Data records
⁂

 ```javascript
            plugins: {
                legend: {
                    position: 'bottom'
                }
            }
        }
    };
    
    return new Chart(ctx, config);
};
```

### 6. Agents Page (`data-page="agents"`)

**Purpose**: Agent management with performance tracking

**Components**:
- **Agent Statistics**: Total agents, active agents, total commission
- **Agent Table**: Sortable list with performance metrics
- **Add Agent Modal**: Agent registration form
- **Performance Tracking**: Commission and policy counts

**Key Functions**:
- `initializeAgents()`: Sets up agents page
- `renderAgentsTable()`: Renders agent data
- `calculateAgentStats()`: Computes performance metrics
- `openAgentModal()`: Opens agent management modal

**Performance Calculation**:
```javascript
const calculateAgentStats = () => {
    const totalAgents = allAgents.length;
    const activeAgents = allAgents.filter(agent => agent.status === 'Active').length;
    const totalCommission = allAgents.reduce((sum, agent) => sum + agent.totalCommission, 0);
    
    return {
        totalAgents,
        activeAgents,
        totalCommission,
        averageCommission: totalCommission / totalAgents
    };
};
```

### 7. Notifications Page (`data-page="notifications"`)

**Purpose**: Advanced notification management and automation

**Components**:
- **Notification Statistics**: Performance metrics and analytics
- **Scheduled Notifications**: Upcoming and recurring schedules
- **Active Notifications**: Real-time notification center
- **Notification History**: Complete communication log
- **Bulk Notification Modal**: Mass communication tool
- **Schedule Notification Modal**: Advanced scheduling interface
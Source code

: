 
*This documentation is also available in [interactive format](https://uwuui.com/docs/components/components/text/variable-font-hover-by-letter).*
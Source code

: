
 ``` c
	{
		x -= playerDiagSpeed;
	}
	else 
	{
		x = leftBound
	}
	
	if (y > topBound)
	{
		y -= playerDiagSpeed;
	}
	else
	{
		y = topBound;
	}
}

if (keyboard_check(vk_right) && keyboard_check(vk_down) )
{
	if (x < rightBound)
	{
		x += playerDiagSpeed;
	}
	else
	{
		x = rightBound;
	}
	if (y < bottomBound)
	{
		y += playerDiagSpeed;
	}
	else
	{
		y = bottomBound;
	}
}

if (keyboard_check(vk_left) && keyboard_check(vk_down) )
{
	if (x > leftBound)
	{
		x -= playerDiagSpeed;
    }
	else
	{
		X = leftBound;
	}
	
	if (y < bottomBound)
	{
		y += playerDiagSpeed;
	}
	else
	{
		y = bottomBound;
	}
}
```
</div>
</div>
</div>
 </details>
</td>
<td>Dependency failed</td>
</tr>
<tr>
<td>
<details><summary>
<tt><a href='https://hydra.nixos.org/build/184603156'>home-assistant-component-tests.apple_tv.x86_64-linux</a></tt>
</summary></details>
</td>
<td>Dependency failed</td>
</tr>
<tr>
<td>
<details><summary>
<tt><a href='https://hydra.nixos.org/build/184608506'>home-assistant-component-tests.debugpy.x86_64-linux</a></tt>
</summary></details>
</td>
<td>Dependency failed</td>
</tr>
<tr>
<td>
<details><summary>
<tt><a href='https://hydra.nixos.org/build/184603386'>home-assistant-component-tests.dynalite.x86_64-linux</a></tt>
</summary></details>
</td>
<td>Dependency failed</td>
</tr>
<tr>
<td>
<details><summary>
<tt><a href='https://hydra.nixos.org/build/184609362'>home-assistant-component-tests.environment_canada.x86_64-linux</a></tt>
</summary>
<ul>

⁂

In this exercise, repeat the entries above verbatim.

 ```javascript
            plugins: {
                legend: {
                    position: 'bottom'
                }
            }
        }
    };
    
    return new Chart(ctx, config);
};
```

### 6. Agents Page (`data-page="agents"`)

**Purpose**: Agent management with performance tracking

**Components**:
- **Agent Statistics**: Total agents, active agents, total commission
- **Agent Table**: Sortable list with performance metrics
- **Add Agent Modal**: Agent registration form
- **Performance Tracking**: Commission and policy counts

**Key Functions**:
- `initializeAgents()`: Sets up agents page
- `renderAgentsTable()`: Renders agent data
- `calculateAgentStats()`: Computes performance metrics
- `openAgentModal()`: Opens agent management modal

**Performance Calculation**:
```javascript
const calculateAgentStats = () => {
    const totalAgents = allAgents.length;
    const activeAgents = allAgents.filter(agent => agent.status === 'Active').length;
    const totalCommission = allAgents.reduce((sum, agent) => sum + agent.totalCommission, 0);
    
    return {
        totalAgents,
        activeAgents,
        totalCommission,
        averageCommission: totalCommission / totalAgents
    };
};
```

### 7. Notifications Page (`data-page="notifications"`)

**Purpose**: Advanced notification management and automation

**Components**:
- **Notification Statistics**: Performance metrics and analytics
- **Scheduled Notifications**: Upcoming and recurring schedules
- **Active Notifications**: Real-time notification center
- **Notification History**: Complete communication log
- **Bulk Notification Modal**: Mass communication tool
- **Schedule Notification Modal**: Advanced scheduling interface
Source code

: 
*This documentation is also available in [interactive format](https://uwuui.com/docs/components/components/text/variable-font-hover-by-letter).*
Source code

:
 ``` c
	{
		x -= playerDiagSpeed;
	}
	else 
	{
		x = leftBound
	}
	
	if (y > topBound)
	{
		y -= playerDiagSpeed;
	}
	else
	{
		y = topBound;
	}
}

if (keyboard_check(vk_right) && keyboard_check(vk_down) )
{
	if (x < rightBound)
	{
		x += playerDiagSpeed;
	}
	else
	{
		x = rightBound;
	}
	if (y < bottomBound)
	{
		y += playerDiagSpeed;
	}
	else
	{
		y = bottomBound;
	}
}

if (keyboard_check(vk_left) && keyboard_check(vk_down) )
{
	if (x > leftBound)
	{
		x -= playerDiagSpeed;
    }
	else
	{
		X = leftBound;
	}
	
	if (y < bottomBound)
	{
		y += playerDiagSpeed;
	}
	else
	{
		y = bottomBound;
	}
}
```
</div>
</div>
</div>
 </details>
</td>
<td>Dependency failed</td>
</tr>
<tr>
<td>
<details><summary>
<tt><a href='https://hydra.nixos.org/build/184603156'>home-assistant-component-tests.apple_tv.x86_64-linux</a></tt>
</summary></details>
</td>
<td>Dependency failed</td>
</tr>
<tr>
<td>
<details><summary>
<tt><a href='https://hydra.nixos.org/build/184608506'>home-assistant-component-tests.debugpy.x86_64-linux</a></tt>
</summary></details>
</td>
<td>Dependency failed</td>
</tr>
<tr>
<td>
<details><summary>
<tt><a href='https://hydra.nixos.org/build/184603386'>home-assistant-component-tests.dynalite.x86_64-linux</a></tt>
</summary></details>
</td>
<td>Dependency failed</td>
</tr>
<tr>
<td>
<details><summary>
<tt><a href='https://hydra.nixos.org/build/184609362'>home-assistant-component-tests.environment_canada.x86_64-linux</a></tt>
</summary>
<ul>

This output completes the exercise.